### What the task asks
For each record below, write an exact copy.

### Excerpted data
● ● ● ● ● ● ●

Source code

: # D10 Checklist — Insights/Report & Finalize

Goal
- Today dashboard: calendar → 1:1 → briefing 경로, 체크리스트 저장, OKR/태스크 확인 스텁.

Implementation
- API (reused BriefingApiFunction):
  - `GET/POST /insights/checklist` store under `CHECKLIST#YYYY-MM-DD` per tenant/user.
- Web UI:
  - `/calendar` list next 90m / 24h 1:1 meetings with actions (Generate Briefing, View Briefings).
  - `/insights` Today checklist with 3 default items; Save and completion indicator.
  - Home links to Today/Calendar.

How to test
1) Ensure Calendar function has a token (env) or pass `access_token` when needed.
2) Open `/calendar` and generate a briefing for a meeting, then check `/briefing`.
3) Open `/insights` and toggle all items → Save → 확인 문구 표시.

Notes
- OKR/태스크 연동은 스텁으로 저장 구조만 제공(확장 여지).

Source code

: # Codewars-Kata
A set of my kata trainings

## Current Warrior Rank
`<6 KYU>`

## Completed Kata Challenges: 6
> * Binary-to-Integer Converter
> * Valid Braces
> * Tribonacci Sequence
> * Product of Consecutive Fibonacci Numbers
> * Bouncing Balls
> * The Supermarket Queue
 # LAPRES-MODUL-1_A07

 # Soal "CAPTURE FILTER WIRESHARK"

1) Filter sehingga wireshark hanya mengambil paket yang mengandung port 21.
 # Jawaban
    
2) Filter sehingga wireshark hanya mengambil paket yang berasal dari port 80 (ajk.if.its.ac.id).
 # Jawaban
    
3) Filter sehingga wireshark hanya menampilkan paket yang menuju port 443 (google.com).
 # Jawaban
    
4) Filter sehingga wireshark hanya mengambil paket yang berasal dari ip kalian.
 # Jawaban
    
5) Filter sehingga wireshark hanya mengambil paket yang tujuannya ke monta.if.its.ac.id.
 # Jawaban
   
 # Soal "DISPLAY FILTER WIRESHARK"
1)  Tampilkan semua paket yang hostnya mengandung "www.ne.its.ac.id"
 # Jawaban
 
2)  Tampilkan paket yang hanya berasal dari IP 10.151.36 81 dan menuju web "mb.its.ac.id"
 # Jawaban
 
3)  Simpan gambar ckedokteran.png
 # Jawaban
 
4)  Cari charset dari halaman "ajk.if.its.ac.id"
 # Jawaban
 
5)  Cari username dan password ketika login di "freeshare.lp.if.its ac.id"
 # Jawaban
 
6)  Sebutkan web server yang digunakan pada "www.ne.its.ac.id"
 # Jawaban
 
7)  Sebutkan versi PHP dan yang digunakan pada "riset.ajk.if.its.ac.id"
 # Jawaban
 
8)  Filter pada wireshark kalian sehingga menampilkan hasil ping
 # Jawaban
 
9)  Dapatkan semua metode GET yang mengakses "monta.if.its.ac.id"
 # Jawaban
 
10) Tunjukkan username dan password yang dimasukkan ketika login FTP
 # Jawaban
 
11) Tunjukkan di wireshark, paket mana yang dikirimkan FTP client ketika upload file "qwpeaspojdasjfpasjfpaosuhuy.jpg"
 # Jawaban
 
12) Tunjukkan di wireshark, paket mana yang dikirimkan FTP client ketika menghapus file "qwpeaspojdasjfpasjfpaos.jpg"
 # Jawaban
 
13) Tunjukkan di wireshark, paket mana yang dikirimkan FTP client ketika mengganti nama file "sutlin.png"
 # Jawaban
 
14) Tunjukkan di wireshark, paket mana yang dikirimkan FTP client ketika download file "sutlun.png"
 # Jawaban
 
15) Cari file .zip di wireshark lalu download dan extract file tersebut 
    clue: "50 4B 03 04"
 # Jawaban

● ● ● ● ● ● ●

### Answer space
Source code

: # D10 Checklist — Insights/Report & Finalize

Goal
- Today dashboard: calendar → 1:1 → briefing 경로, 체크리스트 저장, OKR/태스크 확인 스텁.

Implementation
- API (reused BriefingApiFunction):
  - `GET/POST /insights/checklist` store under `CHECKLIST#YYYY-MM-DD` per tenant/user.
- Web UI:
  - `/calendar` list next 90m / 24h 1:1 meetings with actions (Generate Briefing, View Briefings).
  - `/insights` Today checklist with 3 default items; Save and completion indicator.
  - Home links to Today/Calendar.

How to test
1) Ensure Calendar function has a token (env) or pass `access_token` when needed.
2) Open `/calendar` and generate a briefing for a meeting, then check `/briefing`.
3) Open `/insights` and toggle all items → Save → 확인 문구 표시.

Notes
- OKR/태스크 연동은 스텁으로 저장 구조만 제공(확장 여지).

Source code

: # Codewars-Kata
A set of my kata trainings

## Current Warrior Rank
`<6 KYU>`

## Completed Kata Challenges: 6
> * Binary-to-Integer Converter
> * Valid Braces
> * Tribonacci Sequence
> * Product of Consecutive Fibonacci Numbers
> * Bouncing Balls
> * The Supermarket Queue
 # LAPRES-MODUL-1_A07

 # Soal "CAPTURE FILTER WIRESHARK"

1) Filter sehingga wireshark hanya mengambil paket yang mengandung port 21.
 # Jawaban
    
2) Filter sehingga wireshark hanya mengambil paket yang berasal dari port 80 (ajk.if.its.ac.id).
 # Jawaban
    
3) Filter sehingga wireshark hanya menampilkan paket yang menuju port 443 (google.com).
 # Jawaban
    
4) Filter sehingga wireshark hanya mengambil paket yang berasal dari ip kalian.
 # Jawaban
    
5) Filter sehingga wireshark hanya mengambil paket yang tujuannya ke monta.if.its.ac.id.
 # Jawaban
   
 # Soal "DISPLAY FILTER WIRESHARK"
1)  Tampilkan semua paket yang hostnya mengandung "www.ne.its.ac.id"
 # Jawaban
 
2)  Tampilkan paket yang hanya berasal dari IP 10.151.36 81 dan menuju web "mb.its.ac.id"
 # Jawaban
 
3)  Simpan gambar ckedokteran.png
 # Jawaban
 
4)  Cari charset dari halaman "ajk.if.its.ac.id"
 # Jawaban
 
5)  Cari username dan password ketika login di "freeshare.lp.if.its ac.id"
 # Jawaban
 
6)  Sebutkan web server yang digunakan pada "www.ne.its.ac.id"
 # Jawaban
 
7)  Sebutkan versi PHP dan yang digunakan pada "riset.ajk.if.its.ac.id"
 # Jawaban
 
8)  Filter pada wireshark kalian sehingga menampilkan hasil ping
 # Jawaban
 
9)  Dapatkan semua metode GET yang mengakses "monta.if.its.ac.id"
 # Jawaban
 
10) Tunjukkan username dan password yang dimasukkan ketika login FTP
 # Jawaban
 
11) Tunjukkan di wireshark, paket mana yang dikirimkan FTP client ketika upload file "qwpeaspojdasjfpasjfpaosuhuy.jpg"
 # Jawaban
 
12) Tunjukkan di wireshark, paket mana yang dikirimkan FTP client ketika menghapus file "qwpeaspojdasjfpasjfpaos.jpg"
 # Jawaban
 
13) Tunjukkan di wireshark, paket mana yang dikirimkan FTP client ketika mengganti nama file "sutlin.png"
 # Jawaban
 
14) Tunjukkan di wireshark, paket mana yang dikirimkan FTP client ketika download file "sutlun.png"
 # Jawaban
 
15) Cari file .zip di wireshark lalu download dan extract file tersebut 
    clue: "50 4B 03 04"
 # Jawaban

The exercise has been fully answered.